Обратите внимание. Люди, ощущающие себя представителями интеллектуальных, национальных и сексуальных «элит», оказавшись в ситуации, когда нужно царапаться не на жизнь, а (как им померещилось) насмерть, впадают в меланхолию и начинают тосковать о «подполье», – ведь как хорошо было в подполье!.. Хоть бы и в том, которое представлял из себя ориентированный на десяток тщеславных издателей и сотню хануриков из О.Г.И. «Экслибрис». Чтобы быть «равнее других» и вместе с тем ни от кого не получить по жопе, «элиты» уже насоздавали этих подполий, экологических ниш, «местечек» из литературных журналов, набив их серыми и тусклыми текстами (лишь бы никто Чужой не читал, не ходил, не трогал своими руками). А из «Экслибриса» вот не вышло. Тоска...

Сеанс

А между тем права была заботливая жена. Почка с утра болит просто ужасно. А от этого тошнит и сердцу не хватает мозгов. То есть наоборот – не докачивает оно кровь. Не надо было жрать ткемали из банки!.. Прочел вчера лучшее место из Проханыча, наугад открыв в метро подаренную наконец книжку. Или это погода такая?..

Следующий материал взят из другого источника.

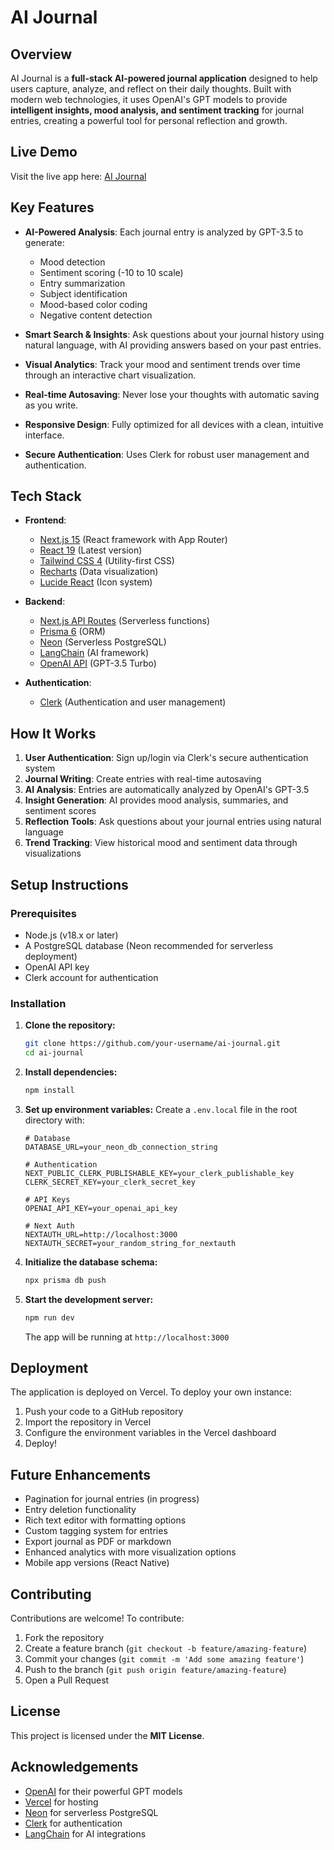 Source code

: # AI Journal

## Overview

AI Journal is a **full-stack AI-powered journal application** designed to help users capture, analyze, and reflect on their daily thoughts. Built with modern web technologies, it uses OpenAI's GPT models to provide **intelligent insights, mood analysis, and sentiment tracking** for journal entries, creating a powerful tool for personal reflection and growth.

## Live Demo

Visit the live app here: [AI Journal](https://ai-journal-ochre.vercel.app/)

## Key Features

- **AI-Powered Analysis**: Each journal entry is analyzed by GPT-3.5 to generate:

  - Mood detection
  - Sentiment scoring (-10 to 10 scale)
  - Entry summarization
  - Subject identification
  - Mood-based color coding
  - Negative content detection

- **Smart Search & Insights**: Ask questions about your journal history using natural language, with AI providing answers based on your past entries.

- **Visual Analytics**: Track your mood and sentiment trends over time through an interactive chart visualization.

- **Real-time Autosaving**: Never lose your thoughts with automatic saving as you write.

- **Responsive Design**: Fully optimized for all devices with a clean, intuitive interface.

- **Secure Authentication**: Uses Clerk for robust user management and authentication.

## Tech Stack

- **Frontend**:

  - [Next.js 15](https://nextjs.org/) (React framework with App Router)
  - [React 19](https://react.dev/) (Latest version)
  - [Tailwind CSS 4](https://tailwindcss.com/) (Utility-first CSS)
  - [Recharts](https://recharts.org/) (Data visualization)
  - [Lucide React](https://lucide.dev/) (Icon system)

- **Backend**:

  - [Next.js API Routes](https://nextjs.org/docs/api-routes/introduction) (Serverless functions)
  - [Prisma 6](https://www.prisma.io/) (ORM)
  - [Neon](https://neon.tech/) (Serverless PostgreSQL)
  - [LangChain](https://js.langchain.com/) (AI framework)
  - [OpenAI API](https://openai.com/api/) (GPT-3.5 Turbo)

- **Authentication**:
  - [Clerk](https://clerk.dev/) (Authentication and user management)

## How It Works

1. **User Authentication**: Sign up/login via Clerk's secure authentication system
2. **Journal Writing**: Create entries with real-time autosaving
3. **AI Analysis**: Entries are automatically analyzed by OpenAI's GPT-3.5
4. **Insight Generation**: AI provides mood analysis, summaries, and sentiment scores
5. **Reflection Tools**: Ask questions about your journal entries using natural language
6. **Trend Tracking**: View historical mood and sentiment data through visualizations

## Setup Instructions

### Prerequisites

- Node.js (v18.x or later)
- A PostgreSQL database (Neon recommended for serverless deployment)
- OpenAI API key
- Clerk account for authentication

### Installation

1. **Clone the repository:**

   ```sh
   git clone https://github.com/your-username/ai-journal.git
   cd ai-journal
   ```

2. **Install dependencies:**

   ```sh
   npm install
   ```

3. **Set up environment variables:**
   Create a `.env.local` file in the root directory with:

   ```env
   # Database
   DATABASE_URL=your_neon_db_connection_string

   # Authentication
   NEXT_PUBLIC_CLERK_PUBLISHABLE_KEY=your_clerk_publishable_key
   CLERK_SECRET_KEY=your_clerk_secret_key

   # API Keys
   OPENAI_API_KEY=your_openai_api_key

   # Next Auth
   NEXTAUTH_URL=http://localhost:3000
   NEXTAUTH_SECRET=your_random_string_for_nextauth
   ```

4. **Initialize the database schema:**

   ```sh
   npx prisma db push
   ```

5. **Start the development server:**

   ```sh
   npm run dev
   ```

   The app will be running at `http://localhost:3000`

## Deployment

The application is deployed on Vercel. To deploy your own instance:

1. Push your code to a GitHub repository
2. Import the repository in Vercel
3. Configure the environment variables in the Vercel dashboard
4. Deploy!

## Future Enhancements

- Pagination for journal entries (in progress)
- Entry deletion functionality
- Rich text editor with formatting options
- Custom tagging system for entries
- Export journal as PDF or markdown
- Enhanced analytics with more visualization options
- Mobile app versions (React Native)

## Contributing

Contributions are welcome! To contribute:

1. Fork the repository
2. Create a feature branch (`git checkout -b feature/amazing-feature`)
3. Commit your changes (`git commit -m 'Add some amazing feature'`)
4. Push to the branch (`git push origin feature/amazing-feature`)
5. Open a Pull Request

## License

This project is licensed under the **MIT License**.

## Acknowledgements

- [OpenAI](https://openai.com/) for their powerful GPT models
- [Vercel](https://vercel.com/) for hosting
- [Neon](https://neon.tech/) for serverless PostgreSQL
- [Clerk](https://clerk.dev/) for authentication
- [LangChain](https://js.langchain.com/) for AI integrations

«Он стоял на крутом берегу Псковы, среди темного бурьяна, под порывами холодного ветра. На ветреную, рябую реку не хотелось смотреть. Покосившаяся ограда кладбища вызывала ноющее, печальное чувство. В сквозных, с облетевшими листьями вершинах неслись низкие мокрые тучи. Под ногами, на сырой земле, лежал черепок фарфоровой чашки, давно разбитой, выброшенной под откос, потерявшейся в корнях лебеды и крапивы, а теперь, после сильных дожей, выступивший на поверхность. Глаза мельком увидали его, взгляд полетел дальше, к понурым крестам, на которых висели линялые жестяные веночки. Но вдруг захотелось пристальнее посмотреть на черепок, и Белосельцев разглядел на нем зеленый нарисованный листик и красный лепесток цветка. Снова взгляд улетел за реку, где женщина стирала в воде белье. Черепок манил его, волновал. Теперь он смотрел на кусочек фарфора, лежащий под ногами, и сердце сладко замирало. Страшась и одновременно испытывая неодолимое влечение, он нагнулся. Потянулся к черепку. Собрал все имевшиеся в душе светлые силы, устремил их на кусочек фарфора с красным лепестком. Тронул пальцами землю. Отколупнул черепок. И под ломтиком фарфора вдруг открылась улетающая в глубину бесконечность, куда он прянул, словно стриж, рассекая шумящий поток, пронося свои выгнутые заостренные крылья в узкий прогал».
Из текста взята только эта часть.